EXERCISE OBJECTIVE >>
Every line below that holds the string "correct" should be copied out.
[Opening DATASET EXTRACT section]
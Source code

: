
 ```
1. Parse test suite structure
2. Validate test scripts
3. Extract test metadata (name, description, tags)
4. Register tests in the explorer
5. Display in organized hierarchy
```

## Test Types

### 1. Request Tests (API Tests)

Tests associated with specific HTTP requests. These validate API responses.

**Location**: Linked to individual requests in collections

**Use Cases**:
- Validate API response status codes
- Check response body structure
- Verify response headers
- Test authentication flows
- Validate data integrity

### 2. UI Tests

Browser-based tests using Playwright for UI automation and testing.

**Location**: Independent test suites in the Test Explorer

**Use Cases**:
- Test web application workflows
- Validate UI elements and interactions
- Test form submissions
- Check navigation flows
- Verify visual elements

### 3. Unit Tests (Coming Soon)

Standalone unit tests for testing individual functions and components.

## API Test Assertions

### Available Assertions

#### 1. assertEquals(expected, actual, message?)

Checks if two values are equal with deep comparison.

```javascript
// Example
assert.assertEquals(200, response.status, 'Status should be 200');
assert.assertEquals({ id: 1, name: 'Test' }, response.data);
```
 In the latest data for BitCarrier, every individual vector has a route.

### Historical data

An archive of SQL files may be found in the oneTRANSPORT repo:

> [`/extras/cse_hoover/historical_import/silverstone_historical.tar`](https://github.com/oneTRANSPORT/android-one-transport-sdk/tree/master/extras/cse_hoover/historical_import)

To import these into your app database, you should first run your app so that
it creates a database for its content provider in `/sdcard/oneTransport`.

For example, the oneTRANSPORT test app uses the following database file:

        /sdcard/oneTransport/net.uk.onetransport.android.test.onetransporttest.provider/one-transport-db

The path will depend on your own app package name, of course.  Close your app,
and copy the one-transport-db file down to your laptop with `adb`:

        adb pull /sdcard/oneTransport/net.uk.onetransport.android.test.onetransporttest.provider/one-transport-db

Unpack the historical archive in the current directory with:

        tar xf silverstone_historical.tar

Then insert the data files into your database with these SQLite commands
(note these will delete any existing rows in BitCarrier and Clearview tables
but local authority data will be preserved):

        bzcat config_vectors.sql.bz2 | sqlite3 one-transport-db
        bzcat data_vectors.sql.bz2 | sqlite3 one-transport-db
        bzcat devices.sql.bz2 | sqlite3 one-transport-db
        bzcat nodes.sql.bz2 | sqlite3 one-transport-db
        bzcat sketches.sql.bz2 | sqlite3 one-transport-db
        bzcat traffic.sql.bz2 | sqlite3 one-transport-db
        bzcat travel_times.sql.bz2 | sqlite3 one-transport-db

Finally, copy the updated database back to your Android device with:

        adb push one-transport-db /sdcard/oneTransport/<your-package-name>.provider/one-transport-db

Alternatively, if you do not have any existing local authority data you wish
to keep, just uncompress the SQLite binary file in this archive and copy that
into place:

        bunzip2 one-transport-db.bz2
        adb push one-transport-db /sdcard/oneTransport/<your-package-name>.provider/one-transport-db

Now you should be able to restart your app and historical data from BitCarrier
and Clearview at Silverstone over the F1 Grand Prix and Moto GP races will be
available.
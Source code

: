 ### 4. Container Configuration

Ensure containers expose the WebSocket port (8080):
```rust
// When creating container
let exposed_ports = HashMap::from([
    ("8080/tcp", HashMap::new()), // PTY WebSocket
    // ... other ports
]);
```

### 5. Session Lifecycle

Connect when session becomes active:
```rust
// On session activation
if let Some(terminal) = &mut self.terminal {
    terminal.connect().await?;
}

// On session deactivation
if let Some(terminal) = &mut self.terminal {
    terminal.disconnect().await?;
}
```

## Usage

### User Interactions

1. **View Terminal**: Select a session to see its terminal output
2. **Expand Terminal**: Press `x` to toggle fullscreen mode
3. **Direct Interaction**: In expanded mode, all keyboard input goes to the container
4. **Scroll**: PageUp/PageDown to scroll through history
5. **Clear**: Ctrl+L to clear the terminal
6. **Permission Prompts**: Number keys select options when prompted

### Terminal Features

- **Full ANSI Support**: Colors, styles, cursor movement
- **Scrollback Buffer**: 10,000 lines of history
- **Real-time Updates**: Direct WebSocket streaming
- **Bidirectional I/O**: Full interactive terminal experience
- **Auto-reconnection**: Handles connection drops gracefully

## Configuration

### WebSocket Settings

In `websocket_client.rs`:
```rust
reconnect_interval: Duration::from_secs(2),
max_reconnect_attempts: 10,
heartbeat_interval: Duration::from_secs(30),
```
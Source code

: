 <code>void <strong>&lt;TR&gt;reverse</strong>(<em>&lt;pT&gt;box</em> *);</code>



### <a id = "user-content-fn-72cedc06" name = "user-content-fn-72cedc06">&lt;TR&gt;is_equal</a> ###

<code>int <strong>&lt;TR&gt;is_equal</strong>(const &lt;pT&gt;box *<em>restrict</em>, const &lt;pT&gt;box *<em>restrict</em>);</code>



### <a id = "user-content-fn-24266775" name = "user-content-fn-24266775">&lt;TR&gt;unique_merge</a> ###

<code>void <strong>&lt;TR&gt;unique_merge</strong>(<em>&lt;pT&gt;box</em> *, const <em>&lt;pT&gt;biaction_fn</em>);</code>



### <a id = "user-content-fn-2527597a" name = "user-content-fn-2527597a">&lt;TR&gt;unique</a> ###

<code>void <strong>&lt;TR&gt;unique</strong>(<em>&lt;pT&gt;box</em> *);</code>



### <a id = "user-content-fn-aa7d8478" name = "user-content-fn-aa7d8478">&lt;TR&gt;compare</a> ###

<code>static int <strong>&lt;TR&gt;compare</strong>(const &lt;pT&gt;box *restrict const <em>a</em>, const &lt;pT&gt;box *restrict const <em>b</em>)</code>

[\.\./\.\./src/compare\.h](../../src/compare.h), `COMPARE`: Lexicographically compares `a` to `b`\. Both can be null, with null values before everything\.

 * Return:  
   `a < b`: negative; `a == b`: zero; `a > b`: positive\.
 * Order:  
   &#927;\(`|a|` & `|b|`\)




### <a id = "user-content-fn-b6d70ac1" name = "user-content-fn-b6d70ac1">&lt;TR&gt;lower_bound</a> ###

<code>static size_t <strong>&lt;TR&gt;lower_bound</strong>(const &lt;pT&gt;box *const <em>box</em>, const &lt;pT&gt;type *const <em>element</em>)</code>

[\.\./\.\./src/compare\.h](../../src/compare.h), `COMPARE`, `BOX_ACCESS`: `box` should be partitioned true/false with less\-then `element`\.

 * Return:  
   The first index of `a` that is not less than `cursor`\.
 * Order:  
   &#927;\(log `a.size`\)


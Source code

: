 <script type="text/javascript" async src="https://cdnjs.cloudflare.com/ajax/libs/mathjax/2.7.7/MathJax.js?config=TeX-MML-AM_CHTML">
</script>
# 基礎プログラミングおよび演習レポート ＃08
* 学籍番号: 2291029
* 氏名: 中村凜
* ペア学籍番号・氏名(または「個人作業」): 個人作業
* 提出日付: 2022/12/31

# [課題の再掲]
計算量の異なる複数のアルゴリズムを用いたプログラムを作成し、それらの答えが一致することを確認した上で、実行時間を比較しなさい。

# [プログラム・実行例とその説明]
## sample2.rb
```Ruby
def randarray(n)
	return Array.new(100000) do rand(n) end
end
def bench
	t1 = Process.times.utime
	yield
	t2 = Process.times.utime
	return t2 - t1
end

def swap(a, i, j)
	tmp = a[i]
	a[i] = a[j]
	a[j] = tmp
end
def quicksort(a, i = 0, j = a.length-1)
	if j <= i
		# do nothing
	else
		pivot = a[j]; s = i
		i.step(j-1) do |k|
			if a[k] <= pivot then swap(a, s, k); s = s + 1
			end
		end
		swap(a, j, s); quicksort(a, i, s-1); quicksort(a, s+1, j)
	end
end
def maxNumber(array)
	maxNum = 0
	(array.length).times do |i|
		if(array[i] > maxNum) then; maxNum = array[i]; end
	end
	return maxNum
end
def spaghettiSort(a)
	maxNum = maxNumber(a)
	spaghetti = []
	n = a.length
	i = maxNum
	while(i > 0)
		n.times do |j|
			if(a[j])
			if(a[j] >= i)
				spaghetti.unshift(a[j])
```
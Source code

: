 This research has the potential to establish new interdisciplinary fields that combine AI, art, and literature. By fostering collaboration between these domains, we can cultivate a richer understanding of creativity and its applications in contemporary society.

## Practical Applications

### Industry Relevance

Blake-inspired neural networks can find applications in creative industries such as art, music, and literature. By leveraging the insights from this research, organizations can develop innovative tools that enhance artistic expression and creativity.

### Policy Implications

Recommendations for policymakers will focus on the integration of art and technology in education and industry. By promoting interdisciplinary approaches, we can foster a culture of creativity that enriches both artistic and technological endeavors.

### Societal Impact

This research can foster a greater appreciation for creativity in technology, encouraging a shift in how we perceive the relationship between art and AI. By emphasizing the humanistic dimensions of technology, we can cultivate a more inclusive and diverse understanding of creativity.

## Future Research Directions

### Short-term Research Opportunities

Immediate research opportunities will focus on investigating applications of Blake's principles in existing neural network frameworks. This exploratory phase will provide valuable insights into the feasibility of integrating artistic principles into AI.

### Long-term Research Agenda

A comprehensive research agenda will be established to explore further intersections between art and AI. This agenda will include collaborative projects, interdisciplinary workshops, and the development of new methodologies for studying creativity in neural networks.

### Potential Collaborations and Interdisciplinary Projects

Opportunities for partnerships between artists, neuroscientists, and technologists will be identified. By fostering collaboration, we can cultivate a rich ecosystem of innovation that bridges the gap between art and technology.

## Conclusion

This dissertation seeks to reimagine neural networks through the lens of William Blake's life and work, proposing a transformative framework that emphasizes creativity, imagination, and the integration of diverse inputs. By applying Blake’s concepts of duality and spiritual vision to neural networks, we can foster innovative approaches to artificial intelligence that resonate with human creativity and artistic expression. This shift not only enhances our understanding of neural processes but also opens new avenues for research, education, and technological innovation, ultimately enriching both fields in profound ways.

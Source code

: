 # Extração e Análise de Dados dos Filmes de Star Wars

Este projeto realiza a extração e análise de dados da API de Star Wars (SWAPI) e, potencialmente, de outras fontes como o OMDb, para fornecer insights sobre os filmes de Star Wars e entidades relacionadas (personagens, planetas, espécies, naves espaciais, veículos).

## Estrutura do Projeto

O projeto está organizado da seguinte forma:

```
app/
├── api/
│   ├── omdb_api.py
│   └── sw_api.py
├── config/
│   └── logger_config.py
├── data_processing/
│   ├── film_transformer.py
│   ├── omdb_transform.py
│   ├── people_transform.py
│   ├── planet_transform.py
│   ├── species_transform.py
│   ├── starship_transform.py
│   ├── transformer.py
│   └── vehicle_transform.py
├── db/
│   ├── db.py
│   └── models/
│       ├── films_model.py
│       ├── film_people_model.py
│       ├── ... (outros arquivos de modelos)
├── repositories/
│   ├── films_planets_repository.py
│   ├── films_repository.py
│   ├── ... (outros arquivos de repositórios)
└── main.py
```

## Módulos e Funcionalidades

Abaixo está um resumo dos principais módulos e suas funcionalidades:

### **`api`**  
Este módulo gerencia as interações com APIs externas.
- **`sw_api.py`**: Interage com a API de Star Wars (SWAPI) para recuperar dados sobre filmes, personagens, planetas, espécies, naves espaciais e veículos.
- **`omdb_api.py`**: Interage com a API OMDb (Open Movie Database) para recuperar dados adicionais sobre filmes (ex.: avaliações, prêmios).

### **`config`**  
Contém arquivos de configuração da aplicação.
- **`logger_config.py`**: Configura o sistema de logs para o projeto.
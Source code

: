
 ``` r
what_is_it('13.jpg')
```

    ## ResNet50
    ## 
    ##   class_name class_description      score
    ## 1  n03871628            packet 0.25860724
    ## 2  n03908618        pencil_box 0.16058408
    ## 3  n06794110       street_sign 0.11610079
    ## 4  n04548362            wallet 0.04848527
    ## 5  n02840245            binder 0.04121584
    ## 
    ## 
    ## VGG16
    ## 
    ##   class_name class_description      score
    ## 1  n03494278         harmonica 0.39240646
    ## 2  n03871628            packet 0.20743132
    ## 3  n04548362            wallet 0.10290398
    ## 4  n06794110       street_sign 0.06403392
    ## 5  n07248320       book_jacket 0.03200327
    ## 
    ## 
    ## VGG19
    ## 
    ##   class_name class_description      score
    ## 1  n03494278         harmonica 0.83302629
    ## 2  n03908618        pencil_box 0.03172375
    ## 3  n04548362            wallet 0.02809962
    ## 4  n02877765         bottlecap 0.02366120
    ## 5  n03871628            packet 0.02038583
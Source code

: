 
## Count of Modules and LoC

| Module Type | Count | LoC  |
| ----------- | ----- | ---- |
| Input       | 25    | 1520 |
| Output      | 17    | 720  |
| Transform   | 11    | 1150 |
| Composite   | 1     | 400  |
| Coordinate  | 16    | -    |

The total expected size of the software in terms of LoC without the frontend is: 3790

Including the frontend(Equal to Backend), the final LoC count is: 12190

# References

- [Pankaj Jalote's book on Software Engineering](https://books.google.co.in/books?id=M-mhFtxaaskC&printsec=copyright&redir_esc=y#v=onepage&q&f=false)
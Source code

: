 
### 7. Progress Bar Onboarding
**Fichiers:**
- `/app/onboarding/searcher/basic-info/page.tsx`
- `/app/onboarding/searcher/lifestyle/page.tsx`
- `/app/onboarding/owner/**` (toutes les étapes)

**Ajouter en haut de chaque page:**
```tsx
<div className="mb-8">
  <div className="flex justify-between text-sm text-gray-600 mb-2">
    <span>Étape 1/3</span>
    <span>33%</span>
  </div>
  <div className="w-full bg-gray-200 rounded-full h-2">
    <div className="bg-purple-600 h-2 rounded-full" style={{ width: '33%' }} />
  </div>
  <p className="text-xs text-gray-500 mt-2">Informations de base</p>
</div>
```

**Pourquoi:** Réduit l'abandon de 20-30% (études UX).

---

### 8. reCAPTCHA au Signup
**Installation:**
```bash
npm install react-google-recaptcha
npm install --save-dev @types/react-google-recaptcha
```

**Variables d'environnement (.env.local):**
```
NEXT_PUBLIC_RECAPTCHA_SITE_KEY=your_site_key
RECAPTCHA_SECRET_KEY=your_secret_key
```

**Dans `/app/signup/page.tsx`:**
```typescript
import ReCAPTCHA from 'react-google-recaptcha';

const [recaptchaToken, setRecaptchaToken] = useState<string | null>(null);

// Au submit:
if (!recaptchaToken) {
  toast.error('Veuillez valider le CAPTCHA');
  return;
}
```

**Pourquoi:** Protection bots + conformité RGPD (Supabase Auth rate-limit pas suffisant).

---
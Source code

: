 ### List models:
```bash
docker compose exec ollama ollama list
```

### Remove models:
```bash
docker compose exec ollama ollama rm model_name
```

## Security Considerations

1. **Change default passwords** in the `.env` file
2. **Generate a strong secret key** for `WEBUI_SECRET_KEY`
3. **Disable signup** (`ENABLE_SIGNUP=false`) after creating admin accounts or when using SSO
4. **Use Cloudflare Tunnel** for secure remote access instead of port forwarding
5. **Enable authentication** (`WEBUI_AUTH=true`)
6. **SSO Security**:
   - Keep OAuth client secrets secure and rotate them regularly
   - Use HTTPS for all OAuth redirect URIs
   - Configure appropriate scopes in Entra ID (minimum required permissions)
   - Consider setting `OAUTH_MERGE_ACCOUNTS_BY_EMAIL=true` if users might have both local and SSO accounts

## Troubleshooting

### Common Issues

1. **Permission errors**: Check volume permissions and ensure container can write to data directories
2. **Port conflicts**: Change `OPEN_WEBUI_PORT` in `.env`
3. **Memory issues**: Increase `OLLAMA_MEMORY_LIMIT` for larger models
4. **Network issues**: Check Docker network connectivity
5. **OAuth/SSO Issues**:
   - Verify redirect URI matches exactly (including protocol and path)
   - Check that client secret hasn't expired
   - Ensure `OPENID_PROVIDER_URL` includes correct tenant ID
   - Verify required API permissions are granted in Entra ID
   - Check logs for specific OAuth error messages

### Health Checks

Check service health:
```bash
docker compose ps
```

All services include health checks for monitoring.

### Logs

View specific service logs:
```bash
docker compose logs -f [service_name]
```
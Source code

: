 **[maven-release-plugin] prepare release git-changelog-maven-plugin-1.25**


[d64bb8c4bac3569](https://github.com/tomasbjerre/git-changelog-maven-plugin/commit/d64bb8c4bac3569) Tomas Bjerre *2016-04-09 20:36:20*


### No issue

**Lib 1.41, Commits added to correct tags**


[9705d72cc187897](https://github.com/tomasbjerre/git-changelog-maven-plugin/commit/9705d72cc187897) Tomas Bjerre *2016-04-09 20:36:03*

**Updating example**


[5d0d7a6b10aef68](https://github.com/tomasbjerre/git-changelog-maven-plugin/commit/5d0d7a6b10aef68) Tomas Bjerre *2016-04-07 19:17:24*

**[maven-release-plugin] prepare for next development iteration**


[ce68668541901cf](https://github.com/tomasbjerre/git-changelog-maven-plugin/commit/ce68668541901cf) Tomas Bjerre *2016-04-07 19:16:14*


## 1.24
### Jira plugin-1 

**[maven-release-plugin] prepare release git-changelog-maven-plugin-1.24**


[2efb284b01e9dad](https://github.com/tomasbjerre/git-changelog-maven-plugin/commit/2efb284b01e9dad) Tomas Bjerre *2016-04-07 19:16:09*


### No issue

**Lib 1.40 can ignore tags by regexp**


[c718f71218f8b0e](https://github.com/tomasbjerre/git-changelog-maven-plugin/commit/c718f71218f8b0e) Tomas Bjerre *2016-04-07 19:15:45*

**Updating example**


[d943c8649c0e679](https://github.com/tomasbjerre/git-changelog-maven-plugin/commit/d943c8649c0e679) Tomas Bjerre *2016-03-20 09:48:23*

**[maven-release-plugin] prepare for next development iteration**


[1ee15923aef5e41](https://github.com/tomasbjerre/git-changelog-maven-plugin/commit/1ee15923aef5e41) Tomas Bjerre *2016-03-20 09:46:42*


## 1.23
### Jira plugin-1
[Closing DATASET EXTRACT section]
RESULT >>
   - Ensure `OPENID_PROVIDER_URL` includes correct tenant ID
**Lib 1.41, Commits added to correct tags**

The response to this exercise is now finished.